┌─ SUPPLIED MATERIAL

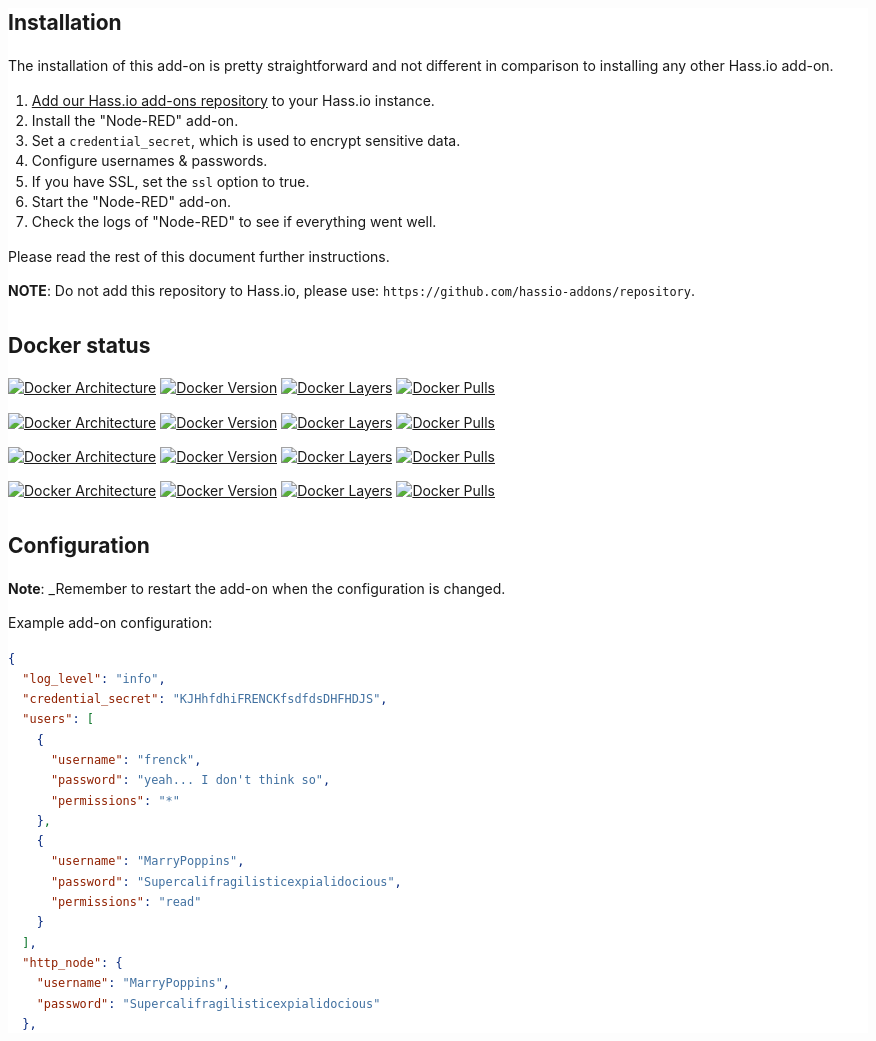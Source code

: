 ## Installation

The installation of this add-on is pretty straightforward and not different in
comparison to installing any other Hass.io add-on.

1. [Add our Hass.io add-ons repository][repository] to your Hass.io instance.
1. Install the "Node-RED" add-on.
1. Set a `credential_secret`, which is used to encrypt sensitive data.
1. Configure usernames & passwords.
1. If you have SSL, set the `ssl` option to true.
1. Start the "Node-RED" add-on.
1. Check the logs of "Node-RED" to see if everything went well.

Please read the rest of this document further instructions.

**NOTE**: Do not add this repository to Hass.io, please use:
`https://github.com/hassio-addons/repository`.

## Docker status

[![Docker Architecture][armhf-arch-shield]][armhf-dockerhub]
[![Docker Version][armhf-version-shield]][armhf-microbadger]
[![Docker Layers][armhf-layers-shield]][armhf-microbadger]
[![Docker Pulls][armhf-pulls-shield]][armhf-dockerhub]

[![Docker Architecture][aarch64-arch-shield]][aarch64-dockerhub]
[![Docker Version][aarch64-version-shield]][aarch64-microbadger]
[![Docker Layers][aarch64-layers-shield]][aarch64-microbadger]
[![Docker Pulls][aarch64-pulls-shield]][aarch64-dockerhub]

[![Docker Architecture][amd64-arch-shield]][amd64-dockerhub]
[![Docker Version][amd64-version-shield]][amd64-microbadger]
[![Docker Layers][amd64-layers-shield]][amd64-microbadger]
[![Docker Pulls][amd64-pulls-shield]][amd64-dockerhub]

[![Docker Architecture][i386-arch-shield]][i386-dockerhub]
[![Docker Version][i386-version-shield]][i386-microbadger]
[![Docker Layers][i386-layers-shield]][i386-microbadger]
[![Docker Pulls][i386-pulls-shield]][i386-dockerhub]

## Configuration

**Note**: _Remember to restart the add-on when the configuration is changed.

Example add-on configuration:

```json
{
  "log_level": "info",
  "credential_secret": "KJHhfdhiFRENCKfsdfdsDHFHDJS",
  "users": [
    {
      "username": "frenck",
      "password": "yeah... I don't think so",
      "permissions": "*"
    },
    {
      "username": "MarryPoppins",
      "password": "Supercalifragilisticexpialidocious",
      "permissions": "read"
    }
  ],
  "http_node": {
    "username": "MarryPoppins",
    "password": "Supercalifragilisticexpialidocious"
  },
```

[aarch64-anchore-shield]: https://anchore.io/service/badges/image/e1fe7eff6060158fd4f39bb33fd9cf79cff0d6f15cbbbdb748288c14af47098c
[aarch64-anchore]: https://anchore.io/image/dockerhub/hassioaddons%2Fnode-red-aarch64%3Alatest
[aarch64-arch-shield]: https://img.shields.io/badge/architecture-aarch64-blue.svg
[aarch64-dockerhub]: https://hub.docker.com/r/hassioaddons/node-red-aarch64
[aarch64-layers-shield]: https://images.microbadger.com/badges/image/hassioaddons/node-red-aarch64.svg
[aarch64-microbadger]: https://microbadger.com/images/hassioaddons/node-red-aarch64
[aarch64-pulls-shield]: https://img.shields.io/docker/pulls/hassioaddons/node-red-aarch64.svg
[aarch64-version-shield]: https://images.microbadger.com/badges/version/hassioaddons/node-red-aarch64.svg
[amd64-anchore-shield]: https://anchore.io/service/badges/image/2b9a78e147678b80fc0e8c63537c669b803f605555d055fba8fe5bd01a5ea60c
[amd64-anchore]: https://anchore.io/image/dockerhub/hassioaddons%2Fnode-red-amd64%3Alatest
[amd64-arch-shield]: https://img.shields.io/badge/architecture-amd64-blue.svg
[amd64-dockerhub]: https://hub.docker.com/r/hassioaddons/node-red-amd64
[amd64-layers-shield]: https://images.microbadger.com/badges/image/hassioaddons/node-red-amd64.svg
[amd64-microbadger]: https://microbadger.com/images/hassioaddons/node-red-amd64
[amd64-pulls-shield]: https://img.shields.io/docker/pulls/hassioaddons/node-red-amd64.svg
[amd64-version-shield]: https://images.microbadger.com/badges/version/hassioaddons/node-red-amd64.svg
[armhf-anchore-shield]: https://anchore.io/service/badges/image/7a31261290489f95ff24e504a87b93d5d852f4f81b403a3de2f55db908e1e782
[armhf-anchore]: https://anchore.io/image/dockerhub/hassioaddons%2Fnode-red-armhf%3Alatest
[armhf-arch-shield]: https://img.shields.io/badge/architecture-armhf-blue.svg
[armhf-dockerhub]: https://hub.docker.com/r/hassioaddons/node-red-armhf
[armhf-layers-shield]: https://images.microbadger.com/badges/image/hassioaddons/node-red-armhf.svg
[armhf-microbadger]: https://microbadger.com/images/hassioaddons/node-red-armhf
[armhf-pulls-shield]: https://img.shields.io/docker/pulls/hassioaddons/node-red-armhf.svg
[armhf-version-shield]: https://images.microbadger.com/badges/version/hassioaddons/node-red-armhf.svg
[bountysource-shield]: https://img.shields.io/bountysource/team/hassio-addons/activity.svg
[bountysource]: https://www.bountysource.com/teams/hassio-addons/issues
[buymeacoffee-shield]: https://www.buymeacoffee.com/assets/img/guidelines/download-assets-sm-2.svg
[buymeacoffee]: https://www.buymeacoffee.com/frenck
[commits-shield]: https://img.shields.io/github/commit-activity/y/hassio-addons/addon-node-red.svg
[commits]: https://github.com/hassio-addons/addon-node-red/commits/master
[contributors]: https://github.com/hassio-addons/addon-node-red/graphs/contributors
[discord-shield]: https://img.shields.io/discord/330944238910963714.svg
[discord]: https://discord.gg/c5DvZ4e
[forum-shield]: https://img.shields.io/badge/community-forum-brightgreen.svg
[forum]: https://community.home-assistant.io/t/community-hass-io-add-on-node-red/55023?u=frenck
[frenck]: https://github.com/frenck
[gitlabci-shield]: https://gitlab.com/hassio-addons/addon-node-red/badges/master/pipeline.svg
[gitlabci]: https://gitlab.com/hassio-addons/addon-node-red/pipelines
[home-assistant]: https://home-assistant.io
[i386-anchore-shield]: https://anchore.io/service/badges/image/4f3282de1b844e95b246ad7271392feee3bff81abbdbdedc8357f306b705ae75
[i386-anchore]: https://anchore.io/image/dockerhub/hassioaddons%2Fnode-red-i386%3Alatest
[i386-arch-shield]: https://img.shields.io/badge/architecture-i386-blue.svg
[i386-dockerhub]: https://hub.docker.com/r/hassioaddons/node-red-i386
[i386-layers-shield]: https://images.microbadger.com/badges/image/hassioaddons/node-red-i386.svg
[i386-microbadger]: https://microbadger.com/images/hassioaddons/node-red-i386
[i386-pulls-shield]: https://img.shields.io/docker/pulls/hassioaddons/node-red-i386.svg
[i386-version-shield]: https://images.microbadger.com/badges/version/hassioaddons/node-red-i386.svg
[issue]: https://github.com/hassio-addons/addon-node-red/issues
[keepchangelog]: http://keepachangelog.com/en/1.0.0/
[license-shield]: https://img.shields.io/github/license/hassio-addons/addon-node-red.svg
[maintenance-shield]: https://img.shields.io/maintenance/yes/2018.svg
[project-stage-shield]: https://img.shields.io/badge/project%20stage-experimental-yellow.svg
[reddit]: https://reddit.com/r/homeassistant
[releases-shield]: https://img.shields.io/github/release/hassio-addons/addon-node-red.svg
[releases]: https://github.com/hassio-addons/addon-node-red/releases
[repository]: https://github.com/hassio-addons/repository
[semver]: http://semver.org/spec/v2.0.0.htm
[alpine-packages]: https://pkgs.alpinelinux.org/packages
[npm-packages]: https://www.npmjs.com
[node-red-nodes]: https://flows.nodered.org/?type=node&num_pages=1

└─
┌─ SUPPLIED MATERIAL

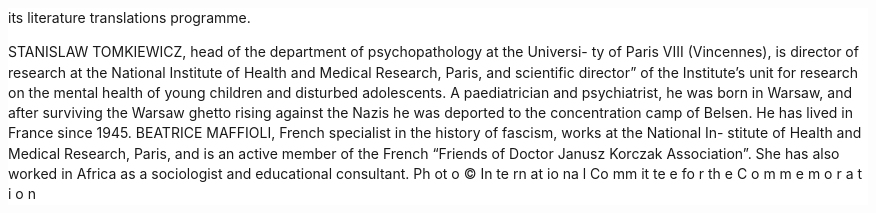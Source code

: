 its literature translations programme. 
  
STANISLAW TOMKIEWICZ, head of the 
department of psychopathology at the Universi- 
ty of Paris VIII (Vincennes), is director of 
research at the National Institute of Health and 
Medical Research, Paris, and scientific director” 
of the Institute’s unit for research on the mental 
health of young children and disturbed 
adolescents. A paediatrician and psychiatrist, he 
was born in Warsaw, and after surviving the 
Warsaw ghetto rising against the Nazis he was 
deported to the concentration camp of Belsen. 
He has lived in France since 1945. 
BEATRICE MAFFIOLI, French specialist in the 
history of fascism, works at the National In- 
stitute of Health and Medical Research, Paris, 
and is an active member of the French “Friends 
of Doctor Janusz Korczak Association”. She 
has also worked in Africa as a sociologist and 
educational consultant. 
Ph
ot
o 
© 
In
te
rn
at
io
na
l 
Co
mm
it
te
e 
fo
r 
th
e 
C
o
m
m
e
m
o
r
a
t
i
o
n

└─
┌─ SUPPLIED MATERIAL

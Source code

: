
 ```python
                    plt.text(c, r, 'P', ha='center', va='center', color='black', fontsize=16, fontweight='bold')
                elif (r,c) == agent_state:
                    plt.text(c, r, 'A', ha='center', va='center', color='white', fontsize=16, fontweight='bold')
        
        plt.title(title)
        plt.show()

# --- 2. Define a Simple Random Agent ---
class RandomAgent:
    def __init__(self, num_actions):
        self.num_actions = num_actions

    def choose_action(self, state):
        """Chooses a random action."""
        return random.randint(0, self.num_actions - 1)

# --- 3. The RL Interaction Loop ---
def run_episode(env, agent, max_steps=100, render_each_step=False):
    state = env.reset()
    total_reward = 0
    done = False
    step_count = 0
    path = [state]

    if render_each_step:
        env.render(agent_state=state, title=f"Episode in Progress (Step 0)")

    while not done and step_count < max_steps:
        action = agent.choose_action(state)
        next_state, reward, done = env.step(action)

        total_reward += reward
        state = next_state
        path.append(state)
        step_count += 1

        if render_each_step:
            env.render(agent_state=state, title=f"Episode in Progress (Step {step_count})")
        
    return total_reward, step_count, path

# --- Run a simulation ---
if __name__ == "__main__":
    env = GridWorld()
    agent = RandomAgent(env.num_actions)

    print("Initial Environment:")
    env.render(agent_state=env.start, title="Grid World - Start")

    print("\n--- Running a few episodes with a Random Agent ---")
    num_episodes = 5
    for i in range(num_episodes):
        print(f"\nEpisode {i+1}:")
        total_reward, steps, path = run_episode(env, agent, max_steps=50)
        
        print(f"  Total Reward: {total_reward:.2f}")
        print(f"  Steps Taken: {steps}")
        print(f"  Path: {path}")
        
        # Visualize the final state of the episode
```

└─

# TASK GOAL
Whenever the word "activity" occurs in a line above, copy that line.

# ANSWER AREA
[bountysource-shield]: https://img.shields.io/bountysource/team/hassio-addons/activity.svg
[commits-shield]: https://img.shields.io/github/commit-activity/y/hassio-addons/addon-node-red.svg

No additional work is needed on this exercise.